[Document images with source code]
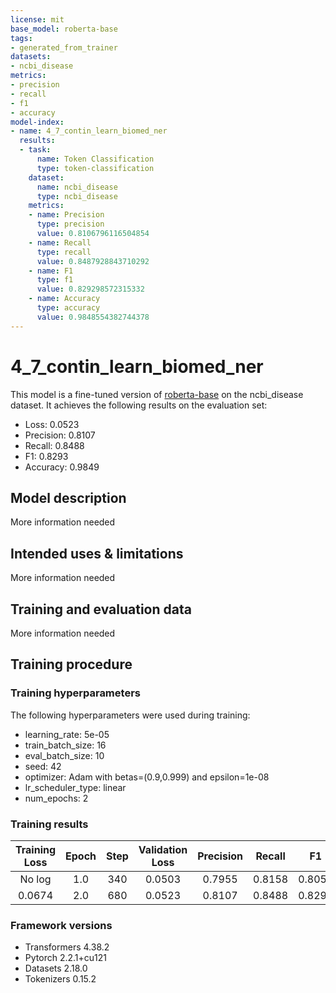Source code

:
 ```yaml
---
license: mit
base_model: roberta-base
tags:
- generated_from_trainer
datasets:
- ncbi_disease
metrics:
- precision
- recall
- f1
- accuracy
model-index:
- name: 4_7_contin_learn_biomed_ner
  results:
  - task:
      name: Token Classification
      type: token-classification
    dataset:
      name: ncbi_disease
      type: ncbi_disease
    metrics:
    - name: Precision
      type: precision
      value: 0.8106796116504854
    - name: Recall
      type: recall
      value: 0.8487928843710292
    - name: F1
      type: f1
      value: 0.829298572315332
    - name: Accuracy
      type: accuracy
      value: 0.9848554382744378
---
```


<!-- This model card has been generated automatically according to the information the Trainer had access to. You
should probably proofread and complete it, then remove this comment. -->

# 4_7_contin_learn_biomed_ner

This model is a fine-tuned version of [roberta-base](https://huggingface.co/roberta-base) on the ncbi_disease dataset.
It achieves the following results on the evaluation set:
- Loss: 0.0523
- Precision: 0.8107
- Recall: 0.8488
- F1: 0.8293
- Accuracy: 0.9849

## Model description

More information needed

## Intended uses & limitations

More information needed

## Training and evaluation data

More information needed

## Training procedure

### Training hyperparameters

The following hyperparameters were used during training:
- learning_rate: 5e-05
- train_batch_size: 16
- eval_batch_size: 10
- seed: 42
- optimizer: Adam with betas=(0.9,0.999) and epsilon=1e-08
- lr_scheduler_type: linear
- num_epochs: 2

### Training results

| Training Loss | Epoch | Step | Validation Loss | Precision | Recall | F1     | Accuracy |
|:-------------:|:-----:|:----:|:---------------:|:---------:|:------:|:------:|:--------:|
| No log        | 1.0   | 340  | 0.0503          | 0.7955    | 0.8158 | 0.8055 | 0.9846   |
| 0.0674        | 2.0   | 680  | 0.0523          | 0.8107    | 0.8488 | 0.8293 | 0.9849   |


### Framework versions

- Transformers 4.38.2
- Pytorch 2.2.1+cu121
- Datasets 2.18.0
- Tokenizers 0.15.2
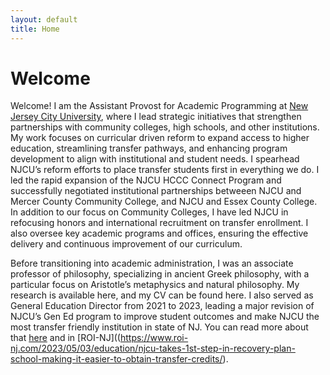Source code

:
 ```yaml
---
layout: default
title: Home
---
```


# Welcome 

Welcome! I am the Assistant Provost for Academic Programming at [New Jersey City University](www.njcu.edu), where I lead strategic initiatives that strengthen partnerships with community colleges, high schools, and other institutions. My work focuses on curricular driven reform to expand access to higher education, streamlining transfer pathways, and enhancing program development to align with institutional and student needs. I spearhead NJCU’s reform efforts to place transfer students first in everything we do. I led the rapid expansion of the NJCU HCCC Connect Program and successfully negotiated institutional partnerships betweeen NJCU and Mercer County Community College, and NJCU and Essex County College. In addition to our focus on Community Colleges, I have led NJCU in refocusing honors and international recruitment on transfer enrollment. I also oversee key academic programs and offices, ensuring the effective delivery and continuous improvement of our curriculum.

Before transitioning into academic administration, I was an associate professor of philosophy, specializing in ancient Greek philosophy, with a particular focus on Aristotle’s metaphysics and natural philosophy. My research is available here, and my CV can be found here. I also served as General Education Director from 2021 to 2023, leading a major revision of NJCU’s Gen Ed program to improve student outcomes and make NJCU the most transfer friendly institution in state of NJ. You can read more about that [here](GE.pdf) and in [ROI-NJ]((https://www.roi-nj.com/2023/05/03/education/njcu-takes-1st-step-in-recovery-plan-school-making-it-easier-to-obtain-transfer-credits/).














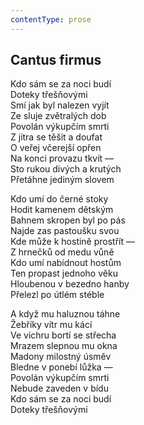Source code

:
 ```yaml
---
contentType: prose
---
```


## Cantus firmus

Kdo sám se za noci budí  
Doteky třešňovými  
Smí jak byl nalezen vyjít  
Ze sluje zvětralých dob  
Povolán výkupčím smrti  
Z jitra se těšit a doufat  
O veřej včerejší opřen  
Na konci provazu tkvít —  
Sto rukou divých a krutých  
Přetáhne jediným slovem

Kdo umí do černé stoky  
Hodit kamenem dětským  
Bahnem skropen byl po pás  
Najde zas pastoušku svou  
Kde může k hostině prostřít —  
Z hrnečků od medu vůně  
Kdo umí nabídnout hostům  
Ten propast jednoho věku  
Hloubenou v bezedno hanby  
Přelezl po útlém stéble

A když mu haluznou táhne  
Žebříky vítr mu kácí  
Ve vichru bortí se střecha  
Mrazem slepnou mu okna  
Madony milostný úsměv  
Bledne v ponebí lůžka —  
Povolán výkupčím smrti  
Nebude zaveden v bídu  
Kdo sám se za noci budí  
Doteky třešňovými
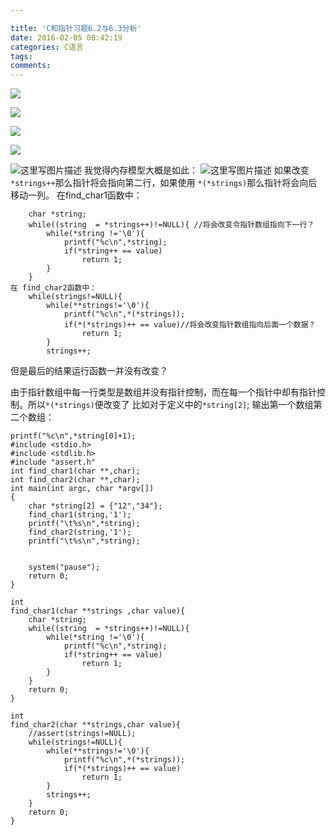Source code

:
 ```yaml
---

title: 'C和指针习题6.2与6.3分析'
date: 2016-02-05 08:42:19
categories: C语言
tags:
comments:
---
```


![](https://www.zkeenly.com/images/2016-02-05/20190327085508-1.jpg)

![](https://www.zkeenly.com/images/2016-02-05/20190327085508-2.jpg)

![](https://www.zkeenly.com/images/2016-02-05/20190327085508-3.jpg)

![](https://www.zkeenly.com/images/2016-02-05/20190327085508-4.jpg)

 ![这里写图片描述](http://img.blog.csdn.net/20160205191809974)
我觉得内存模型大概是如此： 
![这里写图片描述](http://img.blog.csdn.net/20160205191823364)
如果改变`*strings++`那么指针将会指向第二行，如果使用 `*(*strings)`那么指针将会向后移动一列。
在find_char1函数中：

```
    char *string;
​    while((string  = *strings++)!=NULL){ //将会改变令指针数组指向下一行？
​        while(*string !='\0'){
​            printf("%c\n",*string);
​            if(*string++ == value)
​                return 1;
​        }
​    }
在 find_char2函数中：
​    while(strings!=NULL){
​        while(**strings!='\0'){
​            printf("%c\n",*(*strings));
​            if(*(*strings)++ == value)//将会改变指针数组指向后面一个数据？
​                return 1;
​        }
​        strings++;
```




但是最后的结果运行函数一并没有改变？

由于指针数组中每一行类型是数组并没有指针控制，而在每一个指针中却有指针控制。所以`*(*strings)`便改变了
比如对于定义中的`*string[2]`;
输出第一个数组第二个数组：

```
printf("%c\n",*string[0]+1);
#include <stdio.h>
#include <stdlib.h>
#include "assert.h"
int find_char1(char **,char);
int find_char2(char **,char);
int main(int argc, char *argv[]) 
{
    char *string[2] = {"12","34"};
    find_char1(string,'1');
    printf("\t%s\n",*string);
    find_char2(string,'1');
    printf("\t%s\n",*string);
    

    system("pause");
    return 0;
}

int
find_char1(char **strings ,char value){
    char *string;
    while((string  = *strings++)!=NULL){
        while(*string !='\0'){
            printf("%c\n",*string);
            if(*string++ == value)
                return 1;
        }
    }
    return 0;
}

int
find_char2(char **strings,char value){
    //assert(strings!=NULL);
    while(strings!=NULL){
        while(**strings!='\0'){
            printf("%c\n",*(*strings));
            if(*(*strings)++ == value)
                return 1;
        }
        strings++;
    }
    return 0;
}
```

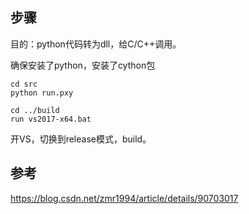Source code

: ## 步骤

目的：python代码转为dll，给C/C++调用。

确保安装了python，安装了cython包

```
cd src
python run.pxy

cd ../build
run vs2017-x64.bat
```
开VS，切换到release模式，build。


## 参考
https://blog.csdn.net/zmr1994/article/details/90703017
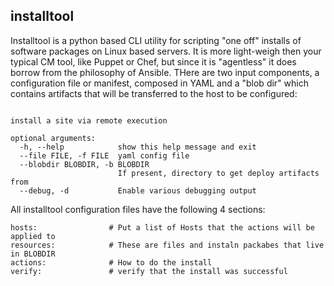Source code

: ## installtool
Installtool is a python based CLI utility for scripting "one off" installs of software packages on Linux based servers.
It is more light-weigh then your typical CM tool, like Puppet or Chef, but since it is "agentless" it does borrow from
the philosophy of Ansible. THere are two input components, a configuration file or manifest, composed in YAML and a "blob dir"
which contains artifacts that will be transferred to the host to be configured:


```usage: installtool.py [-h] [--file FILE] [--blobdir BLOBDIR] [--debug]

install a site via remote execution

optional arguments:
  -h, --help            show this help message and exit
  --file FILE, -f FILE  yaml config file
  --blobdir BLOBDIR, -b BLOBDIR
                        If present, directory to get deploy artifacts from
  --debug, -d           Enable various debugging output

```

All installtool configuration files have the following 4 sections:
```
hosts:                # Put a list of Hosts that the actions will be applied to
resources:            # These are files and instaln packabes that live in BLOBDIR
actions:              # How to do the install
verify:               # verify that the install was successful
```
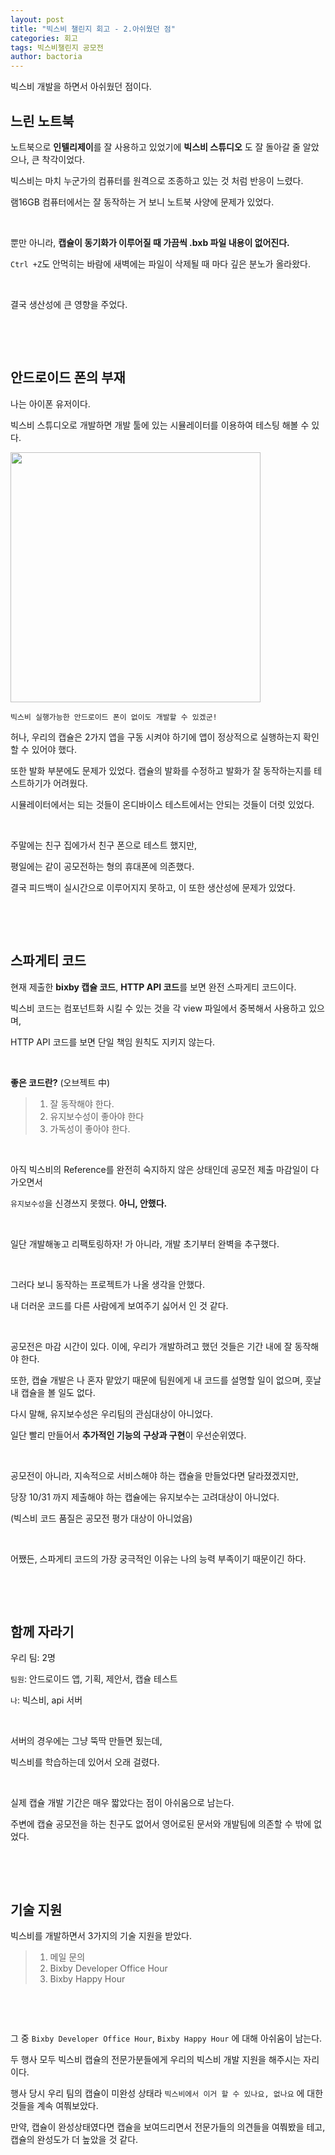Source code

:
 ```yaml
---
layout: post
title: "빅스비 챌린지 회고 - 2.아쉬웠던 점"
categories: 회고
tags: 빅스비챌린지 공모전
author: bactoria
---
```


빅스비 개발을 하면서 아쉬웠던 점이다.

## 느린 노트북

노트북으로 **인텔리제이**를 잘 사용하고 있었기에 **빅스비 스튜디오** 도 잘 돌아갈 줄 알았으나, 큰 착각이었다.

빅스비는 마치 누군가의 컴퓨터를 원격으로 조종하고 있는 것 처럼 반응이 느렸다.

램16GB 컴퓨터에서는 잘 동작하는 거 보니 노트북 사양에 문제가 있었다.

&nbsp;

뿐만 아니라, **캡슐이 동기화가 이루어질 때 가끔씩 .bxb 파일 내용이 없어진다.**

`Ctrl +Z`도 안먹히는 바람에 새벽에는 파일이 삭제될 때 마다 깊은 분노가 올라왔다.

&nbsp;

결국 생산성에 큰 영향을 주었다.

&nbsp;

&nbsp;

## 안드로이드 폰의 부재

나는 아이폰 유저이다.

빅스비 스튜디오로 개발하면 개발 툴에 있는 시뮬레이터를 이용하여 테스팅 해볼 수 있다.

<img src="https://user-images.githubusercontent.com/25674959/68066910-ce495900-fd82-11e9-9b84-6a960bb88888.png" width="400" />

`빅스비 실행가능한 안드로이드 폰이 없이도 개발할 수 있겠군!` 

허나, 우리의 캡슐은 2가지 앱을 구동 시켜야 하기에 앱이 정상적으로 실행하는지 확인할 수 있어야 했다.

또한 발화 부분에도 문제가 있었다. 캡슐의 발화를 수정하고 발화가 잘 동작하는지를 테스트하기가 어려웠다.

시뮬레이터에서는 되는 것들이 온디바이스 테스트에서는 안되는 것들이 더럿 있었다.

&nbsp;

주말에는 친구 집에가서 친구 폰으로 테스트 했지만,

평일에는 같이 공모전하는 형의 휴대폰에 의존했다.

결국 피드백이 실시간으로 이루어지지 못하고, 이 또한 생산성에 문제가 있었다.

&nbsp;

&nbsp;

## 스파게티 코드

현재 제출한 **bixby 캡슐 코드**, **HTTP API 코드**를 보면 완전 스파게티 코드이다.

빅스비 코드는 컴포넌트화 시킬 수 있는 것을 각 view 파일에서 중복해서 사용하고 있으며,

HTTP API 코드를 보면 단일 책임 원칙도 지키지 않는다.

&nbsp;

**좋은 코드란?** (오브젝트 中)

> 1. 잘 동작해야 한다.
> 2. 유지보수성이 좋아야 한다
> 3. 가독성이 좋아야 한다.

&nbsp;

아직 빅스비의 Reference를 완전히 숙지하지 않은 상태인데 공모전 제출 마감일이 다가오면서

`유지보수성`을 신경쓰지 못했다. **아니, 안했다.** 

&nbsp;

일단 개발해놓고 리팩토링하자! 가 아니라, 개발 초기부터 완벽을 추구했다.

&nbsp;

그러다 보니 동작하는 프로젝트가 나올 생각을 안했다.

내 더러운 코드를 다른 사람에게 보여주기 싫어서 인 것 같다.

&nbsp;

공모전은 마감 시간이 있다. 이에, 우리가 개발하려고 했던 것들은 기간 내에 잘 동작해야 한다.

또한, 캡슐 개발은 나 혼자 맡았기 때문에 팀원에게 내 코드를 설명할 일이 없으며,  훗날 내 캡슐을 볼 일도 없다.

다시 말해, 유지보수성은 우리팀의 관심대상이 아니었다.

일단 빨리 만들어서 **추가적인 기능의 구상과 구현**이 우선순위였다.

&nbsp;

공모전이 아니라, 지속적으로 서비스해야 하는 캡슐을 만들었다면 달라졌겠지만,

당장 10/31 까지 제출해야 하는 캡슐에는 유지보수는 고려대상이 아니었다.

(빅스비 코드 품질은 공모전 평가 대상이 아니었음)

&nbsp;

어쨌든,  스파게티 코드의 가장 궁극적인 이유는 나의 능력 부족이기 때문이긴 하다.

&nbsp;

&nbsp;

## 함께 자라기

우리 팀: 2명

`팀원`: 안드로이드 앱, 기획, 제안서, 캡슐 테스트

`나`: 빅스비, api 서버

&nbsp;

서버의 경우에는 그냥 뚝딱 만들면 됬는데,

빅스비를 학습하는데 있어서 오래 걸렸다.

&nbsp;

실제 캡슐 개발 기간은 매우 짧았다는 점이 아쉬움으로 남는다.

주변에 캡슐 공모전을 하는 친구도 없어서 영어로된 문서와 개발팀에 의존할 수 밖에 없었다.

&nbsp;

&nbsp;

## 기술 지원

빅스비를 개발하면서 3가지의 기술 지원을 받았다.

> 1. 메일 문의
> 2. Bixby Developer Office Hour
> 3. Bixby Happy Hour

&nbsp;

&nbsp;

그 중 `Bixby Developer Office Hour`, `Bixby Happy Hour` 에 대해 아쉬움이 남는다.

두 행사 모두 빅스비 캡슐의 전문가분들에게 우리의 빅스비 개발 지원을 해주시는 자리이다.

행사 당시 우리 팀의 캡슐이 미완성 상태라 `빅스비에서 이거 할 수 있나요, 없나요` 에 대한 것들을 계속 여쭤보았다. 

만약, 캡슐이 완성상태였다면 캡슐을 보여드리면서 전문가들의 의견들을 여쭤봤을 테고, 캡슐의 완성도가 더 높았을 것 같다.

> [About this exercise] Leave the pictures out and repeat exactly the lines from the beginning of the records to the line bearing "# 4_7_contin_learn_biomed_ner", both ends counted.

> [Answer to this exercise]
Source code

:
 ```yaml
---
license: mit
base_model: roberta-base
tags:
- generated_from_trainer
datasets:
- ncbi_disease
metrics:
- precision
- recall
- f1
- accuracy
model-index:
- name: 4_7_contin_learn_biomed_ner
  results:
  - task:
      name: Token Classification
      type: token-classification
    dataset:
      name: ncbi_disease
      type: ncbi_disease
    metrics:
    - name: Precision
      type: precision
      value: 0.8106796116504854
    - name: Recall
      type: recall
      value: 0.8487928843710292
    - name: F1
      type: f1
      value: 0.829298572315332
    - name: Accuracy
      type: accuracy
      value: 0.9848554382744378
---
```


<!-- This model card has been generated automatically according to the information the Trainer had access to. You
should probably proofread and complete it, then remove this comment. -->

# 4_7_contin_learn_biomed_ner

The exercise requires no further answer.